I have an issue in ecs that some task fails and ca...
# deployment-ecs
j
I have an issue in ecs that some task fails and can see in AWS that task is stopped and in log that it failed, but dagster still showing starting label. This way I have all running tasks in starting state but all are stopped and failed in aws. Did you have similar problem?
s
You can use run monitor. That is, add following to your `daemon`’s `dagster.yaml`:
Copy code
run_monitoring:
  enabled: true
  start_timeout_seconds: 300 # ECS runs can take a long time to start (~80 seconds is normal)

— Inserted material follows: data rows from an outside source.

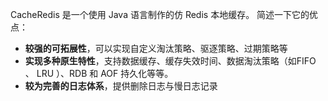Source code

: CacheRedis 是一个使用 Java 语言制作的仿 Redis 本地缓存。
简述一下它的优点：

 -  **较强的可拓展性**，可以实现自定义淘汰策略、驱逐策略、过期策略等
 - **实现多种原生特性**，支持数据缓存、缓存失效时间、数据淘汰策略（如FIFO 、 LRU ）、RDB 和 AOF 持久化等等。
 - **较为完善的日志体系**，提供删除日志与慢日志记录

  max_resume_run_attempts: 0
  poll_interval_seconds: 120
❤️ 1
p
Jakub, are there anything in the logs indicating why they failed?
j
They failed, because I deployed dagster repository and I had the issues with sqlalchemy 2.0.0. I then updated the newest version of services, but the runs got stuck in starting phase
a
Hi, is
poll_interval_seconds
the maximum allowed duration of an Op before the monitoring daemon fails the run?
j
it's how frequent daemon check
and start_timeout_seconds is minimal time after which job is marked as failed. In worst case your job will be marked after poll_interval_seconds+start_timeout_seconds.
❤️ 1
a
Ah so it just checks whether the underlying ECS task is still running? I currently only have:
Copy code
run_monitoring:
  enabled: true
  start_timeout_seconds: 600
So this setup does not check for hanging "running" jobs but just jobs that are stuck on "starting"?